Crédit photo : Jean Kazemirchuk.

Le monde autochtone, une histoire d’amour et d’amitié pour Lucie Lachapelle

Dominique Roy, L’Indice bohémien, Abitibi-Témiscamingue, avril 2024

Dans son récit autobiographique, Les yeux grands ouverts, publié en février aux éditions de la Pleine Lune, Lucie Lachapelle raconte 34 tranches de vie qui ont marqué ses relations avec le monde autochtone. Ce peuple, elle le côtoie depuis près de 50 ans. Dans ces fragments, elle décrit des rencontres et des moments imprégnés à tout jamais dans son ADN, qui ont contribué à forger son identité et qui ont inspiré son parcours de cinéaste et d’auteure.

« Mon séjour à Kangiqsualujjuaq a orienté le cours de ma vie. »

Le premier contact de Lucie Lachapelle avec les peuples autochtones remonte à ses 18 ans, alors qu’elle est engagée pour assister sa cousine, dentiste, dans une tournée des villages inuits de la baie d’Ungava. Cet emploi étudiant allait à tout jamais chambouler son existence, éveillant en elle une curiosité, une passion, de l’empathie et de la bienveillance pour ces gens hors du commun et leur culture si authentique. De ce voyage est né le désir de revenir, un jour, en sol inuit.

« Mais pourquoi donc venir jusqu’ici si ce n’est pas pour connaître les Inuits, mêler nos vies, mêler nos sangs? »

On lui avait recommandé de verrouiller sa porte, de fermer les rideaux et de ne créer aucun lien avec les Inuits. Cela pouvait lui attirer des problèmes. Cette loi non écrite, jamais elle n’y a consenti. L’amalgame a été instantané.

Il y a Kitty qui lui fait découvrir son village; Ida, une amie avec qui elle s’adonne à de nombreuses activités; Lucassie, un amour de jeunesse; ses élèves qui lui font confiance et démontrent une profonde affection; Georges Pisimopeo, l’Abitibien né d’une mère crie et d’un père métis, avec qui elle fonde une famille et donne naissance à deux enfants; la mère de Georges, cette femme-musée qui connaissait tout de la faune, de la flore et des forces invisibles; Georges Matawashish, l’homme au silence paisible; X, qui est sauvée in extrémis après s’être étendue sur les rails pour en finir avec la vie; Pauline et Léo, qui fait d’elle la marraine du petit Yan; Agathe, dont le village a sombré au fond de l’eau… À la lecture de ces moments partagés avec des êtres plus grands que nature, on vit avec elle l’intensité des sentiments.

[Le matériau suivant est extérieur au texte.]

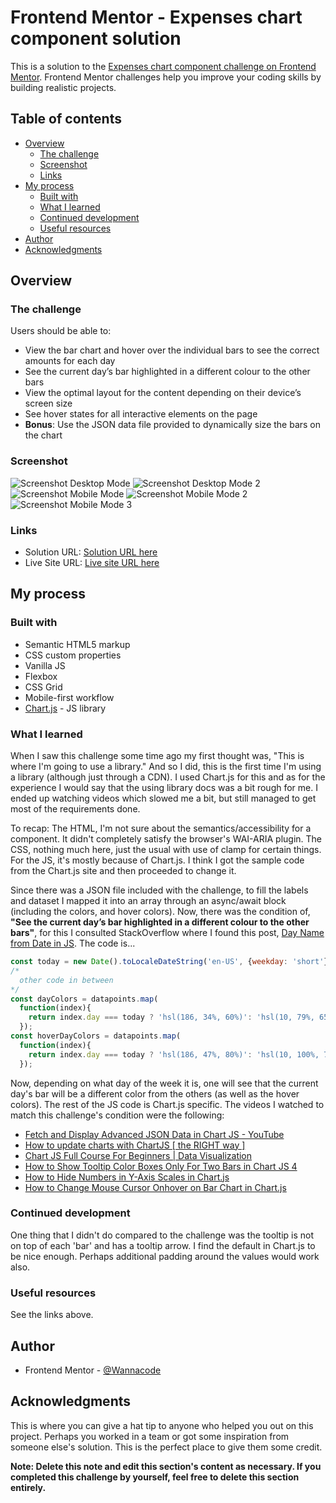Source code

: # Frontend Mentor - Expenses chart component solution

This is a solution to the [Expenses chart component challenge on Frontend Mentor](https://www.frontendmentor.io/challenges/expenses-chart-component-e7yJBUdjwt). Frontend Mentor challenges help you improve your coding skills by building realistic projects. 

## Table of contents

- [Overview](#overview)
  - [The challenge](#the-challenge)
  - [Screenshot](#screenshot)
  - [Links](#links)
- [My process](#my-process)
  - [Built with](#built-with)
  - [What I learned](#what-i-learned)
  - [Continued development](#continued-development)
  - [Useful resources](#useful-resources)
- [Author](#author)
- [Acknowledgments](#acknowledgments)

## Overview

### The challenge

Users should be able to:

- View the bar chart and hover over the individual bars to see the correct amounts for each day
- See the current day’s bar highlighted in a different colour to the other bars
- View the optimal layout for the content depending on their device’s screen size
- See hover states for all interactive elements on the page
- **Bonus**: Use the JSON data file provided to dynamically size the bars on the chart

### Screenshot

![Screenshot Desktop Mode](./Screenshot-desktop-mini-202310-01.png)
![Screenshot Desktop Mode 2](./Screenshot-desktop-mini2-202310-01.png)
![Screenshot Mobile Mode](./Screenshot-mobile-202310-01.png)
![Screenshot Mobile Mode 2](./Screenshot-mobile2-202310-01.png)
![Screenshot Mobile Mode 3](./Screenshot-mobile3-202310-01.png)

### Links

- Solution URL: [Solution URL here](https://github.com/kwngptrl/FEM-expenses-chart-component-main)
- Live Site URL: [Live site URL here](https://kwngptrl.github.io/FEM-expenses-chart-component-main/)

## My process

### Built with

- Semantic HTML5 markup
- CSS custom properties
- Vanilla JS
- Flexbox
- CSS Grid
- Mobile-first workflow
- [Chart.js](https://www.chartjs.org/) - JS library

### What I learned

When I saw this challenge some time ago my first thought was, "This is where I'm going to use a library." And so I did, this is the first time I'm using a library (although just through a CDN). I used Chart.js for this and as for the experience I would say that the using library docs was a bit rough for me. I ended up watching videos which slowed me a bit, but still managed to get most of the requirements done.

To recap: The HTML, I'm not sure about the semantics/accessibility for a component. It didn't completely satisfy the browser's WAI-ARIA plugin. The CSS, nothing much here, just the usual with use of clamp for certain things. For the JS, it's mostly because of Chart.js. I think I got the sample code from the Chart.js site and then proceeded to change it. 

Since there was a JSON file included with the challenge, to fill the labels and dataset I mapped it into an array through an async/await block (including the colors, and hover colors). Now, there was the condition of, **"See the current day’s bar highlighted in a different colour to the other bars"**, for this I consulted StackOverflow where I found this post, [Day Name from Date in JS](https://stackoverflow.com/questions/24998624/day-name-from-date-in-js). The code is...
```js
const today = new Date().toLocaleDateString('en-US', {weekday: 'short'}).toLowerCase();
/* 
  other code in between
*/
const dayColors = datapoints.map(
  function(index){
    return index.day === today ? 'hsl(186, 34%, 60%)': 'hsl(10, 79%, 65%)';
  });
const hoverDayColors = datapoints.map(
  function(index){
    return index.day === today ? 'hsl(186, 47%, 80%)': 'hsl(10, 100%, 76%)';
  });
```

Now, depending on what day of the week it is, one will see that the current day's bar will be a different color from the others (as well as the hover colors). The rest of the JS code is Chart.js specific. The videos I watched to match this challenge's condition were the following:
- [Fetch and Display Advanced JSON Data in Chart JS - YouTube](https://www.youtube.com/watch?v=mw5i_QGDomw)
- [How to update charts with ChartJS [ the RIGHT way ]](https://www.youtube.com/watch?v=Ac5pzmHO3_A)
- [Chart JS Full Course For Beginners | Data Visualization](https://www.youtube.com/watch?v=w3JwNGusgN0)
- [How to Show Tooltip Color Boxes Only For Two Bars in Chart JS 4](https://www.youtube.com/watch?v=4dkgUh-5gvo)
- [How to Hide Numbers in Y-Axis Scales in Chart.js](https://www.youtube.com/watch?v=aKy0RHeQAXY)
- [How to Change Mouse Cursor Onhover on Bar Chart in Chart.js](https://www.youtube.com/watch?v=Uj_I2_7o0No)


### Continued development

One thing that I didn't do compared to the challenge was the tooltip is not on top of each 'bar' and has a tooltip arrow. I find the default in Chart.js to be nice enough. Perhaps additional padding around the values would work also.

### Useful resources

See the links above.

## Author

- Frontend Mentor - [@Wannacode](https://www.frontendmentor.io/profile/kwngptrl)

## Acknowledgments

This is where you can give a hat tip to anyone who helped you out on this project. Perhaps you worked in a team or got some inspiration from someone else's solution. This is the perfect place to give them some credit.

**Note: Delete this note and edit this section's content as necessary. If you completed this challenge by yourself, feel free to delete this section entirely.**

« Oui, je suis l’enseignante, mais j’ai tout à apprendre d’eux. Ils sont mes professeurs. »

De ces peuples autochtones, elle a beaucoup appris : leur mode de vie, la chasse, la pêche, la trappe, le quotidien sans commodité, leur langue, le respect, l’amour, l’humilité, le courage, la sagesse, l’honnêteté, la vérité. Malgré le ressentiment et la colère de l’Autre envers les Blancs, nombre d’entre eux sont prêts à risquer leur vie pour sauver une étrangère. Elle en a été témoin.

« Mais la laideur est partout. »

La narratrice évoque aussi les souvenirs les plus tristes et les plus douloureux. Il y a cet homme qui a tenté de l’agresser, cette femme qui subit la violence de son mari, ceux qui perdent la tête quand débarquent les cargaisons d’alcool, ce traumatisme générationnel des pensionnats, ce mal-être qui conduit au suicide d’un trop grand nombre d’Autochtones, ces mauvais traitements et cette arrogance des Blancs… Cette noirceur, elle est d’un côté comme de l’autre.

« Je suis une alliée depuis près de cinquante ans. »

Que ce soit au Nunavik, à La Macaza, en Abitibi ou à Eeyou Istchee, les nations autochtones du Québec ont grandement contribué à la quête identitaire de Lucie Lachapelle. Chaque récit en fait foi!